EXCERPTED RECORDS
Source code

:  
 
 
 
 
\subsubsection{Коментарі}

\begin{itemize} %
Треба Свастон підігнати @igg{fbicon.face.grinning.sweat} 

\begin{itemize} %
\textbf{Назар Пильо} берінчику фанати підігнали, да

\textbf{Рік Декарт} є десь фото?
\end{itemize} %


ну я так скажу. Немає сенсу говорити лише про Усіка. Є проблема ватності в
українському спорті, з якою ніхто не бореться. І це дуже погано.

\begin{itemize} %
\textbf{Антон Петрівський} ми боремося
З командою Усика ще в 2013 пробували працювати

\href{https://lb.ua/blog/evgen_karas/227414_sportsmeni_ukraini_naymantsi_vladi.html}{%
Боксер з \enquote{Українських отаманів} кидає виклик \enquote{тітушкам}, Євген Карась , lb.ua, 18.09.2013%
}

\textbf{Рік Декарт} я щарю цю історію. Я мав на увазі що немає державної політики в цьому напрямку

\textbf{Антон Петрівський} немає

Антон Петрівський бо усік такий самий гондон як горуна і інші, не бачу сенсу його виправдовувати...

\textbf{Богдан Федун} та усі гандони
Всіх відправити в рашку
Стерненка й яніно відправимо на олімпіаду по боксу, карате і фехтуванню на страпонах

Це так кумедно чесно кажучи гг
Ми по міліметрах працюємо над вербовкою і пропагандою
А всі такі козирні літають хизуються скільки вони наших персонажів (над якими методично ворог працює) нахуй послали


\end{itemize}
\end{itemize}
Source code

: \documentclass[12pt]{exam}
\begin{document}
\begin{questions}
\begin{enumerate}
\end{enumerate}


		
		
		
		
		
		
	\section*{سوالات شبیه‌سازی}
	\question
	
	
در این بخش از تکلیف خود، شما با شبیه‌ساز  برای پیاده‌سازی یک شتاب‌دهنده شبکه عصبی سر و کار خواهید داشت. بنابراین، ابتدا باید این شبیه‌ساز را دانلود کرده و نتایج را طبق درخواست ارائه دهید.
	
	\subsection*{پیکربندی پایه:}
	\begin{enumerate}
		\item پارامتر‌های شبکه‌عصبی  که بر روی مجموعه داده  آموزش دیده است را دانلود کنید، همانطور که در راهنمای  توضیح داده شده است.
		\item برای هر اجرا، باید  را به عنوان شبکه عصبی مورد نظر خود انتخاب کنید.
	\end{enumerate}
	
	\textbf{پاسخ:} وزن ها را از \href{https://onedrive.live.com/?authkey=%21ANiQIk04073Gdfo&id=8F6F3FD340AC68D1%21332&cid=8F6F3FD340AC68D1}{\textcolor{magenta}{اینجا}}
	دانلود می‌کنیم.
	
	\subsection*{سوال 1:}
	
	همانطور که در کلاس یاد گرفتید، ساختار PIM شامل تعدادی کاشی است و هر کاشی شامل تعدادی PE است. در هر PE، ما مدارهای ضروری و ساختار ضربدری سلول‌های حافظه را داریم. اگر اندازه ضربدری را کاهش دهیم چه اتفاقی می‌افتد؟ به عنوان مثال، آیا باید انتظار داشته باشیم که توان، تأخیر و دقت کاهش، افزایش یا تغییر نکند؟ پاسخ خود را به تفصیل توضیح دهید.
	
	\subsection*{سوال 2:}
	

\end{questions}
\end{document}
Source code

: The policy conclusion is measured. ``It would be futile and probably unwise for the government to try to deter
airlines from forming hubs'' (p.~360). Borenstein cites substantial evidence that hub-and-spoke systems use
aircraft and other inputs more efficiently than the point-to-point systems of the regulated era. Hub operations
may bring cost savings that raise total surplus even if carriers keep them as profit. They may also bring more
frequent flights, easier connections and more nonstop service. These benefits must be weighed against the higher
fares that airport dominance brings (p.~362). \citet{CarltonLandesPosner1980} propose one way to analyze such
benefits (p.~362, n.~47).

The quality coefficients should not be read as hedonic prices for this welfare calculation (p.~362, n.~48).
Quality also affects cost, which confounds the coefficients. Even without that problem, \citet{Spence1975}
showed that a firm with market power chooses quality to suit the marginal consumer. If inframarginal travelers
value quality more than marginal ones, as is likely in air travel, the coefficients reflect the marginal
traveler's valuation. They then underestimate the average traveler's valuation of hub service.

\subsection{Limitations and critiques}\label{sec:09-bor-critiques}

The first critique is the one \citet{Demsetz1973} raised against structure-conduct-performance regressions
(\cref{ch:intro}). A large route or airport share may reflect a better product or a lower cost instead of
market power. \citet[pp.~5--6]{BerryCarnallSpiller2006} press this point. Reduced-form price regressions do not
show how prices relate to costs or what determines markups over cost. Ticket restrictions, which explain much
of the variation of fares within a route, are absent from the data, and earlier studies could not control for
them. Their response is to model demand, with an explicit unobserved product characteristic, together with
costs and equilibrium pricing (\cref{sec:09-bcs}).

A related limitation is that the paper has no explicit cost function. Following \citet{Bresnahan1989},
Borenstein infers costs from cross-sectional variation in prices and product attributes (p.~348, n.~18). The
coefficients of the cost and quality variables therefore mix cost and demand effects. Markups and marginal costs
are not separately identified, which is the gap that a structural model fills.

EXERCISE PROMPT
For the material above, reproduce exactly the lines from the line with "may bring cost" to the line with "frequent flights, easier", inclusive, and exclude all others.

ANSWER BOX
may bring cost savings that raise total surplus even if carriers keep them as profit. They may also bring more
frequent flights, easier connections and more nonstop service. These benefits must be weighed against the higher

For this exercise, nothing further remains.